The Bangladesh Investment Development Authority (BIDA)—a merger of the Board of Investment (BOI) and the Privatization Commission (PC)—was formed in accordance with the Bangladesh Investment Development Authority Bill 2016 passed by Parliament on July 25, 2016. The bill established BIDA as the lead private investment promotion and facilitation agency in Bangladesh. The move came amid complaints about redundancies in the BOI’s and the PC’s overlapping mandates and concerns that the PC had not made sufficient progress. BIDA hopes to become a “one-stop shop” for investors and a “true” investment promotion authority rather than simply follow the referral service-orientation of BOI. Currently, BIDA is not yet a one-stop shop and companies must still seek approvals from relevant line ministries
Bangladesh has achieved incremental progress in using information technology to improve the transparency and efficiency of some government services and to develop independent agencies to regulate the energy and telecommunication sectors. Some investors cited government laws, regulations, and implementation as impediments to investment. The government has historically limited opportunities for the private sector to comment on proposed regulations. In 2009, Bangladesh adopted the Right to Information Act that provides for multilevel stakeholders consultation through workshops or media outreach. Although the consultation process exists, it is still weak and subject to further improvement.
Ministries do not generally publish and release draft proposals to the public. However, several government organizations, including the Bangladesh Bank (central bank), BIDA, the Ministry of Commerce, and the Bangladesh Telecommunications Regulatory Commission have occasionally posted draft legislation and regulations online and solicited feedback from the business community. In some instances, parliamentary committees have also reached out to relevant stakeholders for input on draft legislation. The media continues to be the main information source for the public on many draft proposals. There is also no legal obligation to publish proposed regulations, consider alternatives to proposed regulation, or solicit comments from the general public.

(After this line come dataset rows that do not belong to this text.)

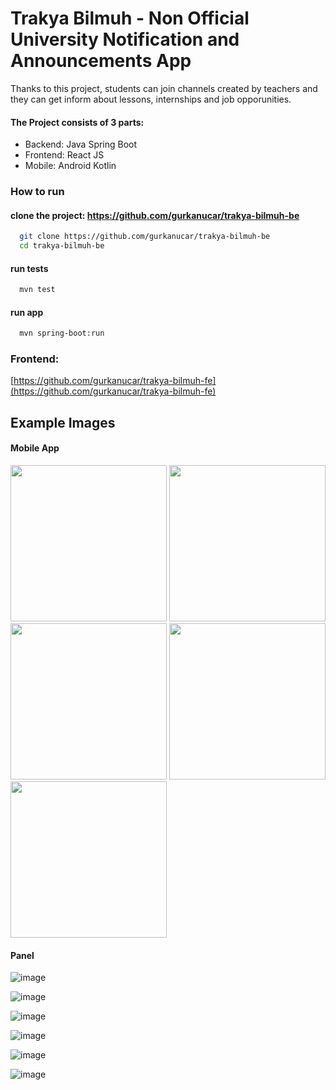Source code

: 
# Trakya Bilmuh - Non Official University Notification and Announcements App

Thanks to this project, students can join channels created by teachers and they can get inform about lessons, internships and job opporunities.

#### The Project consists of 3 parts:

- Backend: Java Spring Boot
- Frontend: React JS
- Mobile: Android Kotlin

### How to run

#### clone the project: https://github.com/gurkanucar/trakya-bilmuh-be

```bash
  git clone https://github.com/gurkanucar/trakya-bilmuh-be
  cd trakya-bilmuh-be
```
#### run tests


```bash
  mvn test
```

#### run app

```bash
  mvn spring-boot:run
```

### Frontend:

[https://github.com/gurkanucar/trakya-bilmuh-fe](https://github.com/gurkanucar/trakya-bilmuh-fe)


## Example Images

#### Mobile App
<p float="left">

<img src="images/a_1.png" width="250">

<img src="images/a_2.png" width="250">

<img src="images/a_3.png" width="250">

<img src="images/a_4.png" width="250">

<img src="images/a_5.png" width="250">

</p>

#### Panel

![image](./images/f_1.png)

![image](./images/f_2.png)

![image](./images/f_3.png)

![image](./images/f_4.png)

![image](./images/f_5.png)

![image](./images/f_6.png)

Regulatory agencies generally do not solicit comments on proposed regulations from the general public; however, when a consultation occurs, comments may be received through public media consultation, feedback on websites (e.g., in the past, the Bangladesh Bank received comments on monetary policy), focus group discussions, or workshops with relevant stakeholders. There is no government body tasked with soliciting and receiving comments, but the Bangladesh Government Press of the Ministry of Information is entrusted with the authority of disseminating government information to the public. The law does not require regulatory agencies to report on the results of consultations and, in practice, regulators do not generally report the results. Widespread use of social media in Bangladesh has created an additional platform for public input into developing regulations and government officials appear to be sensitive to this form of messaging.
The government printing office, The Bangladesh Government Press (http://www.dpp.gov.bd/bgpress/ ), publishes the weekly “Bangladesh Gazette” every Thursday. The gazette provides official notice of government actions, including the issuance of government rules and regulations and the transfer and promotion of government employees. Laws can also be accessed at http://bdlaws.minlaw.gov.bd/ .
Bangladesh passed the Financial Reporting Act of 2015 which created the Financial Reporting Council (FRC) in 2016 in an aim to establish transparency and accountability in the accounting and auditing of financial institutions. However, the FRC is not fully functional as the regulations that will govern the accountings, earning reports, and disclosure of companies have not yet been formulated. Accounting practices and quality varies widely in Bangladesh. Internationally known and recognized firms have begun establishing local offices in Bangladesh and the presence of these firms is positively influencing the accounting norms in the country. Some firms are capable of providing financial reports audited to international standards while others maintain unreliable (or multiple) sets of accounting reports. Regulatory agencies also do not conduct impact assessment of proposed regulations; hence, regulations are often not reviewed on the basis of data-driven assessments. National budget documents are not prepared according to internationally accepted standards.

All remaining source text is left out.